Abstract
Lamins A/C, coded by LMNA gene, are crucial for nuclear architecture preservation. Pathogenic LMNA variants cause a wide range of inherited diseases called "laminopathies". A subgroup is referred to "progeroid syndromes" characterized by premature aging and other manifestations including cardiac valve abnormalities. Atypical phenotypes, generally less severe, have also been reported. We report the case of a 26-year-old male with calcific tricuspid aortic and mitral valve diseases.
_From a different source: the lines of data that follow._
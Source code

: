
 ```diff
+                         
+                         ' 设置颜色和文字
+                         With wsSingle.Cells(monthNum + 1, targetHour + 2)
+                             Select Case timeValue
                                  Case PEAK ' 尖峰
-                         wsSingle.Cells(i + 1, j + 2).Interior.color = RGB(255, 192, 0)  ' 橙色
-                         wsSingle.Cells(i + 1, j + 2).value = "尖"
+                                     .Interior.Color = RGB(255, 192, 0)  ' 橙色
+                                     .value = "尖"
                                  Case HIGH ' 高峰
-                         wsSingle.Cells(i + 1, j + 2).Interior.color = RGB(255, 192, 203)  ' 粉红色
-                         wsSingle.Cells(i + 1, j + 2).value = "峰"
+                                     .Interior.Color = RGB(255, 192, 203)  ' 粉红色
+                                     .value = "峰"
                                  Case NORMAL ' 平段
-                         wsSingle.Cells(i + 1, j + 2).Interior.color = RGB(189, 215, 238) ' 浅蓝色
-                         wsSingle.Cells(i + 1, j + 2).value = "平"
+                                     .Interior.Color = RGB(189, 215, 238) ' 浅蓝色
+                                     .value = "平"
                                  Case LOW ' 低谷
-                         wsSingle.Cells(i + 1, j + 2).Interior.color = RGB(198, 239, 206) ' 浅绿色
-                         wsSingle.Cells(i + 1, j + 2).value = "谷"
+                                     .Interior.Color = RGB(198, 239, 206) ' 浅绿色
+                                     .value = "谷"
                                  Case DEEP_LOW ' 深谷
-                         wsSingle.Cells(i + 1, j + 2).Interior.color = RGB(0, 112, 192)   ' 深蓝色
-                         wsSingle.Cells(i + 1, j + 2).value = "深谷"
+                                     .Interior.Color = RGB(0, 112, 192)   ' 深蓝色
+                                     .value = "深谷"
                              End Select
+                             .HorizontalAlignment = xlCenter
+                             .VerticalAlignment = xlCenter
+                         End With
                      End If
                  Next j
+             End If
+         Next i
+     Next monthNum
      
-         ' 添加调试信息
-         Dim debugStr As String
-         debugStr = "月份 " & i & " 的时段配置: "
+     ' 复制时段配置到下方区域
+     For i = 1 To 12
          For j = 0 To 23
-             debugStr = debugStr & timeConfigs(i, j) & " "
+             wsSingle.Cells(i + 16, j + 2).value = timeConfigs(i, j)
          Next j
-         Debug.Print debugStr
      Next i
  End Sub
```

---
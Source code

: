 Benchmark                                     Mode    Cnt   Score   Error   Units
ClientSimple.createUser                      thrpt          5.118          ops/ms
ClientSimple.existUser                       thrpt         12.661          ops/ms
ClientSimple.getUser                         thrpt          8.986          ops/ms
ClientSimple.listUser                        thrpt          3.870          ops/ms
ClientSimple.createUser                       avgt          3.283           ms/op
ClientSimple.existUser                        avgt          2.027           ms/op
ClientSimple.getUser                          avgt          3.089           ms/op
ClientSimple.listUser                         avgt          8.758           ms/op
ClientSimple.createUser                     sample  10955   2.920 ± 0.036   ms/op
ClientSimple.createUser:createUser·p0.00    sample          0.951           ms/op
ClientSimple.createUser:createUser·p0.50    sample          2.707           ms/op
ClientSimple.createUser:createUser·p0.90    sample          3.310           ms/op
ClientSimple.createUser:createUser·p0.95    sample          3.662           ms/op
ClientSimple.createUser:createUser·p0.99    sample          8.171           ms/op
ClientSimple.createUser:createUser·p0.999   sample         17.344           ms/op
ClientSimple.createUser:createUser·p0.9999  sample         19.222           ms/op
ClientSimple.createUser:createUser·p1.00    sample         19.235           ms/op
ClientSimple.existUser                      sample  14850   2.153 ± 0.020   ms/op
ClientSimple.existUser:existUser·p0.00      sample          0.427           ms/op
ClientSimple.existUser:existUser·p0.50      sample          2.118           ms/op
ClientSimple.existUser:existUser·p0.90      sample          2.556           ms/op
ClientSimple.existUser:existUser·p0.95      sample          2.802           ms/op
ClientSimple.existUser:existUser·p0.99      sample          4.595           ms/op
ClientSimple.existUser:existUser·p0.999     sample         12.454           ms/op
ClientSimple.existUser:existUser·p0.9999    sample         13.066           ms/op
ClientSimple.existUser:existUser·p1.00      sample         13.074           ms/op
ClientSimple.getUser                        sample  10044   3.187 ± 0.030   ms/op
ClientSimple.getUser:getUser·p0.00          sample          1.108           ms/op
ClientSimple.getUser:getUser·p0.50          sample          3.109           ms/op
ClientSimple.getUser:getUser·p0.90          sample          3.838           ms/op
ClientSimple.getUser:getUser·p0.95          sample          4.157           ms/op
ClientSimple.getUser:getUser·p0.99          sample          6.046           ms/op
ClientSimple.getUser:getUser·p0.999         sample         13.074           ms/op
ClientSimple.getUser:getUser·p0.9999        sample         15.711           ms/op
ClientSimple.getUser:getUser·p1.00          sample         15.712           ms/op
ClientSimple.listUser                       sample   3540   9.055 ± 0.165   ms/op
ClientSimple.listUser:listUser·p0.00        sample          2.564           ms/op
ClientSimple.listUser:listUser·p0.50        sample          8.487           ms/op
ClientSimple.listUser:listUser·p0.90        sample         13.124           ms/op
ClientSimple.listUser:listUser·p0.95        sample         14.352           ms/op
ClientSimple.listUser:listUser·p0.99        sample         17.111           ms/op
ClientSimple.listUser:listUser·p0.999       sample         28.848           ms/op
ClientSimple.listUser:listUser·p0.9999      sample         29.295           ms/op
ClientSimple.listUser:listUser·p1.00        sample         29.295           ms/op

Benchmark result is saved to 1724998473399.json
His father was diagnosed with severe aortic valve stenosis and mitral annulus calcification at the age of 38. The goal of this study was to identify the putative variant causing this non-syndromic multivalvular disease. Known disease-causing variants in NOTCH1, FLNA, and DCHS1 were first excluded by Sanger sequencing. Whole-exome sequencing was then performed in five family members. A LMNA variant (p.Glu262Val) was identified with in silico evidences of pathogenicity (CADD [combined annotation dependent depletion] = 33). Cells transfected with the cDNA construct harboring p.Glu262Val were characterized by abnormal nuclear morphology. Along with a literature review, the variant was classified as likely pathogenic. Elucidating the mechanism by which LMNA p.Glu262Val specifically affects cardiac heart valves is likely to provide insight about the pathogenesis of Mendelian forms of valvular heart diseases and may help guide the development of therapies.
Keywords:
family study; functional study; lamin A/C; multivalvular disease; whole exome sequencing.